Background information
- Born: Molly Grace Zeytoonian December 6, 2001 (age 24) Florida, U.S.
- Origin: Nashville, Tennessee, U.S.
- Genres: Pop; funk; disco;
- Occupation: singer-songwriter;
- Instruments: Vocals; guitar;
- Years active: 2021-present
- Label: Nettwerk Music Group

= Molly Grace =

Molly Grace Zeytoonian (known by her stage name Molly Grace)(born December 6, 2001), is a queer independent American musician and singer-songwriter based out of Nashville.

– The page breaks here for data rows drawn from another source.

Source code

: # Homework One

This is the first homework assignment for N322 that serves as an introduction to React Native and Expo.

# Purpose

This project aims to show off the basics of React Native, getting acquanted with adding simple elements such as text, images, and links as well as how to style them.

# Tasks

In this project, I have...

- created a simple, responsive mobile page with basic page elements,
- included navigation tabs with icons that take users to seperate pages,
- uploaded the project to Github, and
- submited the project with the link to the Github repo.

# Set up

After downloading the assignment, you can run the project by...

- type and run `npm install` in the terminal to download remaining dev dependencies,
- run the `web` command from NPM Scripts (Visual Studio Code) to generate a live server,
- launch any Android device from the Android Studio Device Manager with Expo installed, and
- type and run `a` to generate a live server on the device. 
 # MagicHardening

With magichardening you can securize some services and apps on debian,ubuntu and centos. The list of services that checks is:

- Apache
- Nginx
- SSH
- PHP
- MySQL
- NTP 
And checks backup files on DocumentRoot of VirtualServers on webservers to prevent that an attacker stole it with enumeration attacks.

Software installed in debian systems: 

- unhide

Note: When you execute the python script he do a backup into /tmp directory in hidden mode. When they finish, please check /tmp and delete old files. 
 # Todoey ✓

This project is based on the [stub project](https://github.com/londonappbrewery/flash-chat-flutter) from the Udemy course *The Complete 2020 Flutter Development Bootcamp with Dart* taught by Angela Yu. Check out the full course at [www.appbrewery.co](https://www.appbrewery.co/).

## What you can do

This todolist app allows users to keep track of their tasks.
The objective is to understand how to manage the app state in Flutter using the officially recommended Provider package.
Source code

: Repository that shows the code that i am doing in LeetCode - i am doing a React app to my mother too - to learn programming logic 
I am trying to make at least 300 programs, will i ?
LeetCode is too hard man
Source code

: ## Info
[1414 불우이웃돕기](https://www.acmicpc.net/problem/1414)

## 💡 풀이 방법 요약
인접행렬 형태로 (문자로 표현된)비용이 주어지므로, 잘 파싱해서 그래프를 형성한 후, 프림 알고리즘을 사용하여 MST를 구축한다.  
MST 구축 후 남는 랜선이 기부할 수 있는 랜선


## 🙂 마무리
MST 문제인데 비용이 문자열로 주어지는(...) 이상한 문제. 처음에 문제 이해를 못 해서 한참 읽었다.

Grace has referenced artists such as Lizzo, Chappell Roan, Lawrence, Reneé Rapp, Remi Wolf, Taylor Swift and Freddie Mercury as influences in her music that blends pop, funk and disco.

== Career ==
=== 2021–2024: Debut EPs and Belmont Showcase Series ===
Grace released her first EP in 2021. Everybody Wants to Know Molly features the singles "Here I Am," "Love's Made a Fool of Me," and "Sunday Dinner." "What if I? (The Grocery Store Song)," is a lighthearted song that explores the concept of post-breakup self-acceptance while incorporating the names of common grocery stores like Whole Foods, Kroger, CVS, and Publix.

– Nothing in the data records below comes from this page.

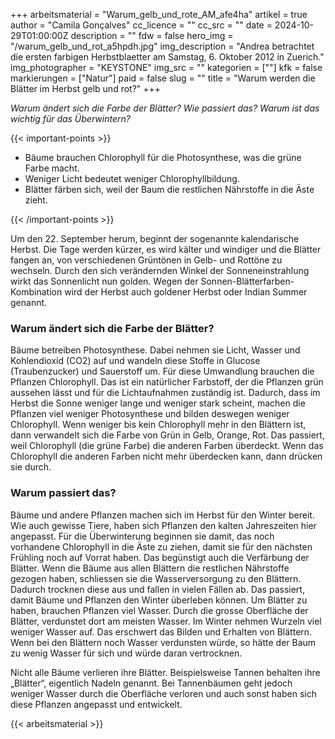 +++
arbeitsmaterial = "Warum_gelb_und_rote_AM_afe4ha"
artikel = true
author = "Camila Gonçalves"
cc_licence = ""
cc_src = ""
date = 2024-10-29T01:00:00Z
description = ""
fdw = false
hero_img = "/warum_gelb_und_rot_a5hpdh.jpg"
img_description = "Andrea betrachtet die ersten farbigen Herbstblaetter am Samstag, 6. Oktober 2012 in Zuerich."
img_photographer = "KEYSTONE"
img_src = ""
kategorien = [""]
kfk = false
markierungen = ["Natur"]
paid = false
slug = ""
title = "Warum werden die Blätter im Herbst gelb und rot?"
+++

_Warum ändert sich die Farbe der Blätter? Wie passiert das? Warum ist das wichtig für das Überwintern?_

{{< important-points >}}

<ul>

<li>Bäume brauchen Chlorophyll für die Photosynthese, was die grüne Farbe macht.</li>

<li>Weniger Licht bedeutet weniger Chlorophyllbildung.</li>

<li>Blätter färben sich, weil der Baum die restlichen Nährstoffe in die Äste zieht.</li>

</ul>

{{< /important-points >}}

Um den 22. September herum, beginnt der sogenannte kalendarische Herbst. Die Tage werden kürzer, es wird kälter und windiger und die Blätter fangen an, von verschiedenen Grüntönen in Gelb- und Rottöne zu wechseln. Durch den sich verändernden Winkel der Sonneneinstrahlung wirkt das Sonnenlicht nun golden. Wegen der Sonnen-Blätterfarben-Kombination wird der Herbst auch goldener Herbst oder Indian Summer genannt.

### Warum ändert sich die Farbe der Blätter?

Bäume betreiben Photosynthese. Dabei nehmen sie Licht, Wasser und Kohlendioxid (CO2) auf und wandeln diese Stoffe in Glucose (Traubenzucker) und Sauerstoff um. Für diese Umwandlung brauchen die Pflanzen Chlorophyll. Das ist ein natürlicher Farbstoff, der die Pflanzen grün aussehen lässt und für die Lichtaufnahmen zuständig ist. Dadurch, dass im Herbst die Sonne weniger lange und weniger stark scheint, machen die Pflanzen viel weniger Photosynthese und bilden deswegen weniger Chlorophyll. Wenn weniger bis kein Chlorophyll mehr in den Blättern ist, dann verwandelt sich die Farbe von Grün in Gelb, Orange, Rot. Das passiert, weil Chlorophyll (die grüne Farbe) die anderen Farben überdeckt. Wenn das Chlorophyll die anderen Farben nicht mehr überdecken kann, dann drücken sie durch.

### Warum passiert das?

Bäume und andere Pflanzen machen sich im Herbst für den Winter bereit. Wie auch gewisse Tiere, haben sich Pflanzen den kalten Jahreszeiten hier angepasst. Für die Überwinterung beginnen sie damit, das noch vorhandene Chlorophyll in die Äste zu ziehen, damit sie für den nächsten Frühling noch auf Vorrat haben. Das begünstigt auch die Verfärbung der Blätter. Wenn die Bäume aus allen Blättern die restlichen Nährstoffe gezogen haben, schliessen sie die Wasserversorgung zu den Blättern. Dadurch trocknen diese aus und fallen in vielen Fällen ab. Das passiert, damit Bäume und Pflanzen den Winter überleben können. Um Blätter zu haben, brauchen Pflanzen viel Wasser. Durch die grosse Oberfläche der Blätter, verdunstet dort am meisten Wasser. Im Winter nehmen Wurzeln viel weniger Wasser auf. Das erschwert das Bilden und Erhalten von Blättern. Wenn bei den Blättern noch Wasser verdunsten würde, so hätte der Baum zu wenig Wasser für sich und würde daran vertrocknen.  

Nicht alle Bäume verlieren ihre Blätter. Beispielsweise Tannen behalten ihre „Blätter“, eigentlich Nadeln genannt. Bei Tannenbäumen geht jedoch weniger Wasser durch die Oberfläche verloren und auch sonst haben sich diese Pflanzen angepasst und entwickelt.

{{< arbeitsmaterial >}}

Throughout 2022, Grace released several more singles such as "Not the One," Woman's Intuition," "Sweet September," and "Ghostin'."

In May 2023, Grace released her single "Cancel my Plans," a piano-led queer love song with soul and pop influences. The next month, "Lady Lady," "Back in '08," and "Cancel my Plans" were released together. "Lady Lady," the titular single of these three explores themes of romantic attraction to women.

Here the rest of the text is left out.